Where is the line between religious conformity and religious abuse?

This question haunts me since reading Tara Westover’s haunting memoir Educated. The author, who says her book is not about Mormonism, grew up in a survivalist, isolationist Mormon home in Idaho. She and her six siblings did not attend school, nor were they homeschooled. They worked for their father’s junkyard, using dangerous power equipment with no safety precautions, and shunning all medical or government institutions, even when seriously hurt. In the name of religion, they were abused and neglected. 

Tara, along with two siblings, limps her way through college – with no high school diploma – and eventually earns her PhD. The other four siblings remain completely uneducated. 

There’s more, but I couldn’t help contrasting this religious system to the one I’m familiar with – Orthodox Judaism. Some features are the same, of course. Strong father figure; strong church or synagogue influence; limits on societal influence and exposure; prayer; faith; community. Some are wildly different. Contrary to news reports, the vast majority of Orthodox Jews vaccinate and seek the highest standards of medical care. They participate and advocate in government. They send their kids to school.

But abuse and neglect can happen in any family – in every societal stratum. Tara is right. Her story is not about Mormonism. It’s about being victimized by religion. It’s about religious abuse. It’s about using religion as a tool or excuse to hurt your children. And where one crosses that line is the part that both fascinates and repels me. I want to think about it. I also don’t want to think about it.

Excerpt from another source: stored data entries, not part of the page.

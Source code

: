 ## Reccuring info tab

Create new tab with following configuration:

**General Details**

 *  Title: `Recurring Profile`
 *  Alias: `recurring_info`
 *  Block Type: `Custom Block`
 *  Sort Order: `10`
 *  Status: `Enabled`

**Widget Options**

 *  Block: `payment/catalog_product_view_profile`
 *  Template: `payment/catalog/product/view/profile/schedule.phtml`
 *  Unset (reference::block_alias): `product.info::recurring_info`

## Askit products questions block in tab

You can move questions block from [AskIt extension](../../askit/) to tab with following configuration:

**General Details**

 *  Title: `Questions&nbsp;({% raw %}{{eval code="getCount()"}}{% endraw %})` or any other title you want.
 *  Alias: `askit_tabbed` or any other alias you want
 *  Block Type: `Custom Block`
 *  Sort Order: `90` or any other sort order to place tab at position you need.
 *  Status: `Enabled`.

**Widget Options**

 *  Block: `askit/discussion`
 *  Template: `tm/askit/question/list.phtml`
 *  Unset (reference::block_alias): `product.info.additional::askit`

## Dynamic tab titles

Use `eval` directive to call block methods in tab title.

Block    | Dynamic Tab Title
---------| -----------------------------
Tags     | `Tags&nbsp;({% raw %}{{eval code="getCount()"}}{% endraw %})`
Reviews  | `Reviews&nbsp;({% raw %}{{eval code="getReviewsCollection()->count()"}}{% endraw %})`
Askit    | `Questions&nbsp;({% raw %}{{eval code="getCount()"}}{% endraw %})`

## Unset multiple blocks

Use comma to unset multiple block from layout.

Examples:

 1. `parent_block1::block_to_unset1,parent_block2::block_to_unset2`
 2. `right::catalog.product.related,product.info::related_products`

I too raised my kids in a very structured system. I sent them to school, but to schools that were primarily about religion and secondarily about secular subjects. We raised them with the genders separated and stressed prayer, faith, modesty. We also stressed joy and fun and family. So aside from us being emotionally healthy, what religiously separates us from the Westovers? 

I think a big part of the answer is this: what happens when your children chafe against the religion with which you raised them? There’s nothing wrong with raising your children in any religious system you choose, even if that system limits their education somewhat; even if they are not allowed to wear the clothing everyone else wears; even if you minimize their exposure to books, movies, and music that you deem inappropriate. As long as there is love, joy, opportunity, security and safety – you’re good.

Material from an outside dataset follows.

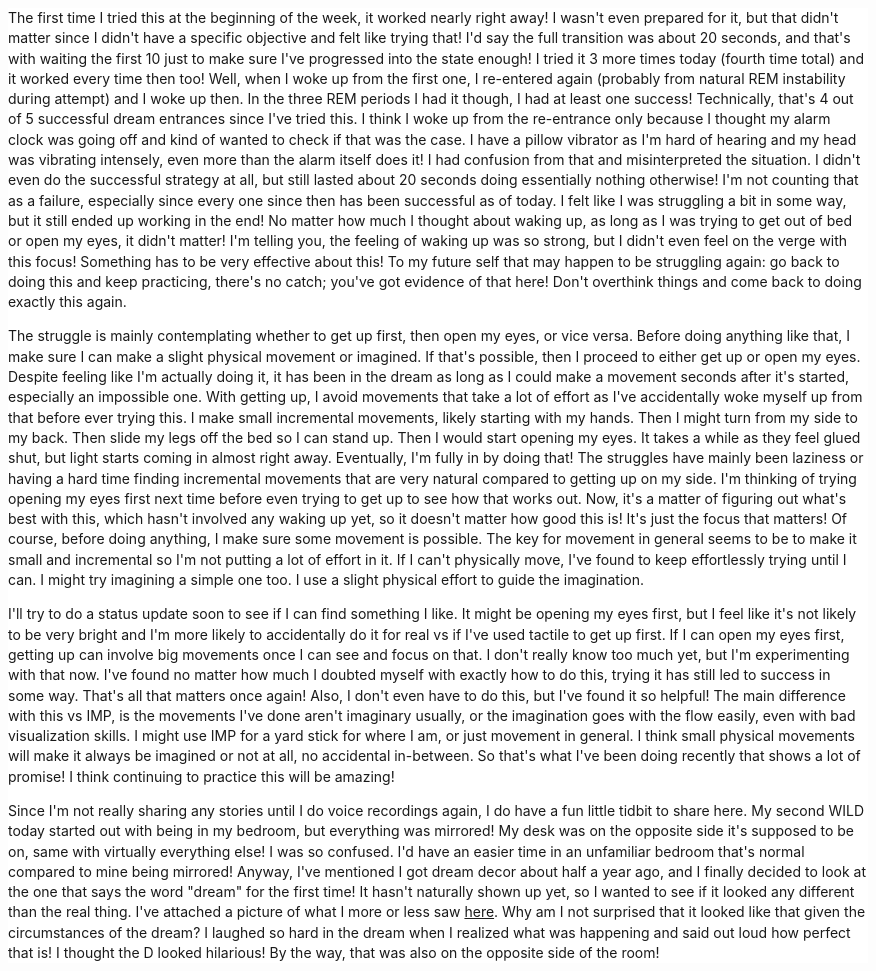 The first time I tried this at the beginning of the week, it worked nearly right away! I wasn't even prepared for it, but that didn't matter since I didn't have a specific objective and felt like trying that! I'd say the full transition was about 20 seconds, and that's with waiting the first 10 just to make sure I've progressed into the state enough! I tried it 3 more times today (fourth time total) and it worked every time then too! Well, when I woke up from the first one, I re-entered again (probably from natural REM instability during attempt) and I woke up then. In the three REM periods I had it though, I had at least one success! Technically, that's 4 out of 5 successful dream entrances since I've tried this. I think I woke up from the re-entrance only because I thought my alarm clock was going off and kind of wanted to check if that was the case. I have a pillow vibrator as I'm hard of hearing and my head was vibrating intensely, even more than the alarm itself does it! I had confusion from that and misinterpreted the situation. I didn't even do the successful strategy at all, but still lasted about 20 seconds doing essentially nothing otherwise! I'm not counting that as a failure, especially since every one since then has been successful as of today. I felt like I was struggling a bit in some way, but it still ended up working in the end! No matter how much I thought about waking up, as long as I was trying to get out of bed or open my eyes, it didn't matter! I'm telling you, the feeling of waking up was so strong, but I didn't even feel on the verge with this focus! Something has to be very effective about this! To my future self that may happen to be struggling again: go back to doing this and keep practicing, there's no catch; you've got evidence of that here! Don't overthink things and come back to doing exactly this again.

The struggle is mainly contemplating whether to get up first, then open my eyes, or vice versa. Before doing anything like that, I make sure I can make a slight physical movement or imagined. If that's possible, then I proceed to either get up or open my eyes. Despite feeling like I'm actually doing it, it has been in the dream as long as I could make a movement seconds after it's started, especially an impossible one. With getting up, I avoid movements that take a lot of effort as I've accidentally woke myself up from that before ever trying this. I make small incremental movements, likely starting with my hands. Then I might turn from my side to my back. Then slide my legs off the bed so I can stand up. Then I would start opening my eyes. It takes a while as they feel glued shut, but light starts coming in almost right away. Eventually, I'm fully in by doing that! The struggles have mainly been laziness or having a hard time finding incremental movements that are very natural compared to getting up on my side. I'm thinking of trying opening my eyes first next time before even trying to get up to see how that works out. Now, it's a matter of figuring out what's best with this, which hasn't involved any waking up yet, so it doesn't matter how good this is! It's just the focus that matters! Of course, before doing anything, I make sure some movement is possible. The key for movement in general seems to be to make it small and incremental so I'm not putting a lot of effort in it. If I can't physically move, I've found to keep effortlessly trying until I can. I might try imagining a simple one too. I use a slight physical effort to guide the imagination. 

I'll try to do a status update soon to see if I can find something I like. It might be opening my eyes first, but I feel like it's not likely to be very bright and I'm more likely to accidentally do it for real vs if I've used tactile to get up first. If I can open my eyes first, getting up can involve big movements once I can see and focus on that. I don't really know too much yet, but I'm experimenting with that now. I've found no matter how much I doubted myself with exactly how to do this, trying it has still led to success in some way. That's all that matters once again! Also, I don't even have to do this, but I've found it so helpful! The main difference with this vs IMP, is the movements I've done aren't imaginary usually, or the imagination goes with the flow easily, even with bad visualization skills. I might use IMP for a yard stick for where I am, or just movement in general. I think small physical movements will make it always be imagined or not at all, no accidental in-between. So that's what I've been doing recently that shows a lot of promise! I think continuing to practice this will be amazing! 

Since I'm not really sharing any stories until I do voice recordings again, I do have a fun little tidbit to share here. My second WILD today started out with being in my bedroom, but everything was mirrored! My desk was on the opposite side it's supposed to be on, same with virtually everything else! I was so confused. I'd have an easier time in an unfamiliar bedroom that's normal compared to mine being mirrored! Anyway, I've mentioned I got dream decor about half a year ago, and I finally decided to look at the one that says the word "dream" for the first time! It hasn't naturally shown up yet, so I wanted to see if it looked any different than the real thing. I've attached a picture of what I more or less saw <a href="https://github.com/zinsy23/Lucid-Dreaming/blob/main/Notes/Dream%20Sign%20In%20Dream.jpg?raw=true">here</a>. Why am I not surprised that it looked like that given the circumstances of the dream? I laughed so hard in the dream when I realized what was happening and said out loud how perfect that is! I thought the D looked hilarious! By the way, that was also on the opposite side of the room!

But what if they begin to struggle? What if they push the boundaries? What if they divert from the path you so carefully laid out for them?

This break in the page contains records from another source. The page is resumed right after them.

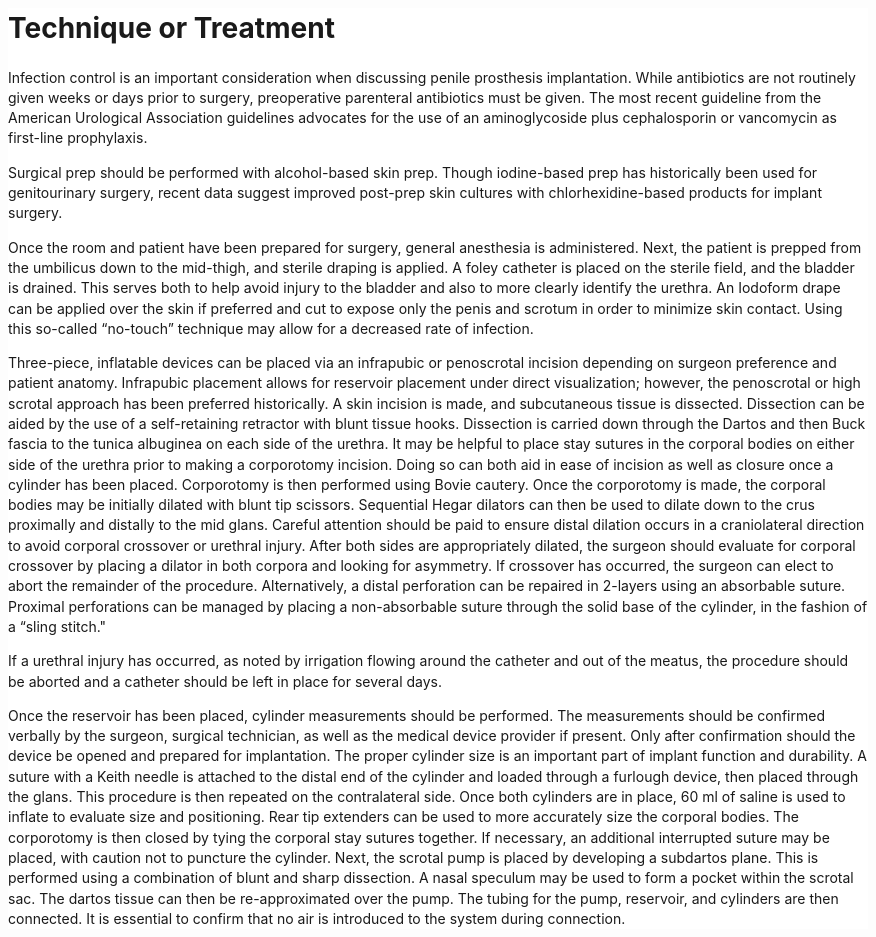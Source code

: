 # Technique or Treatment

Infection control is an important consideration when discussing penile prosthesis implantation. While antibiotics are not routinely given weeks or days prior to surgery, preoperative parenteral antibiotics must be given. The most recent guideline from the American Urological Association guidelines advocates for the use of an aminoglycoside plus cephalosporin or vancomycin as first-line prophylaxis.

Surgical prep should be performed with alcohol-based skin prep. Though iodine-based prep has historically been used for genitourinary surgery, recent data suggest improved post-prep skin cultures with chlorhexidine-based products for implant surgery.

Once the room and patient have been prepared for surgery, general anesthesia is administered. Next, the patient is prepped from the umbilicus down to the mid-thigh, and sterile draping is applied. A foley catheter is placed on the sterile field, and the bladder is drained. This serves both to help avoid injury to the bladder and also to more clearly identify the urethra. An Iodoform drape can be applied over the skin if preferred and cut to expose only the penis and scrotum in order to minimize skin contact. Using this so-called “no-touch” technique may allow for a decreased rate of infection.

Three-piece, inflatable devices can be placed via an infrapubic or penoscrotal incision depending on surgeon preference and patient anatomy. Infrapubic placement allows for reservoir placement under direct visualization; however, the penoscrotal or high scrotal approach has been preferred historically. A skin incision is made, and subcutaneous tissue is dissected. Dissection can be aided by the use of a self-retaining retractor with blunt tissue hooks. Dissection is carried down through the Dartos and then Buck fascia to the tunica albuginea on each side of the urethra. It may be helpful to place stay sutures in the corporal bodies on either side of the urethra prior to making a corporotomy incision. Doing so can both aid in ease of incision as well as closure once a cylinder has been placed. Corporotomy is then performed using Bovie cautery. Once the corporotomy is made, the corporal bodies may be initially dilated with blunt tip scissors. Sequential Hegar dilators can then be used to dilate down to the crus proximally and distally to the mid glans. Careful attention should be paid to ensure distal dilation occurs in a craniolateral direction to avoid corporal crossover or urethral injury. After both sides are appropriately dilated, the surgeon should evaluate for corporal crossover by placing a dilator in both corpora and looking for asymmetry. If crossover has occurred, the surgeon can elect to abort the remainder of the procedure. Alternatively, a distal perforation can be repaired in 2-layers using an absorbable suture. Proximal perforations can be managed by placing a non-absorbable suture through the solid base of the cylinder, in the fashion of a “sling stitch."

If a urethral injury has occurred, as noted by irrigation flowing around the catheter and out of the meatus, the procedure should be aborted and a catheter should be left in place for several days.

Once the reservoir has been placed, cylinder measurements should be performed. The measurements should be confirmed verbally by the surgeon, surgical technician, as well as the medical device provider if present. Only after confirmation should the device be opened and prepared for implantation. The proper cylinder size is an important part of implant function and durability. A suture with a Keith needle is attached to the distal end of the cylinder and loaded through a furlough device, then placed through the glans. This procedure is then repeated on the contralateral side. Once both cylinders are in place, 60 ml of saline is used to inflate to evaluate size and positioning. Rear tip extenders can be used to more accurately size the corporal bodies. The corporotomy is then closed by tying the corporal stay sutures together. If necessary, an additional interrupted suture may be placed, with caution not to puncture the cylinder. Next, the scrotal pump is placed by developing a subdartos plane. This is performed using a combination of blunt and sharp dissection. A nasal speculum may be used to form a pocket within the scrotal sac. The dartos tissue can then be re-approximated over the pump. The tubing for the pump, reservoir, and cylinders are then connected. It is essential to confirm that no air is introduced to the system during connection.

And this, I think, is the dividing line: if a religious system can give its youth space to feel their way, to tiptoe into the great unknown and find their own path, to discover for themselves what God means to them, what belonging feels like, what it might be like to step outside, then it is not guilty of religious abuse.

But if it uses faith to condemn, to confine, to divide, to hate – to exclude, to excoriate, even to excommunicate, as in Tara’s story, it is guilty of religious abuse. Abuse doesn’t always look like a black eye or a creep in a dark alley. Abuse takes many forms.

It’s not about Mormonism, or Islam, or Judaism. It never is. It’s about power and control. Religion is just the cloak of disguise.

Whenever I read a book about a different religious system – I’m halfway through Fatima Farheen Mirza’s luminous novel A Place For Us, about an Indian Muslim family dealing with the same stuff – it’s so easy to spot the religious abuse a mile away. Although I’m clearly neither Mormon nor Muslim (what was your first clue?) I can respect and appreciate the strictures of other religions. But it’s so obvious to me when a parental figure crosses the line.

In our own faith, in our own families, it’s much harder to spot. And this is exactly why I think it’s so important to read these perspectives . Because it is on the outside that we can come to understand what is going on on the inside – and it is this clarity, this harsh fluorescent light on our faith and every faith, that will help guide our path to being not just a light unto the nations, but a light within our very own homes.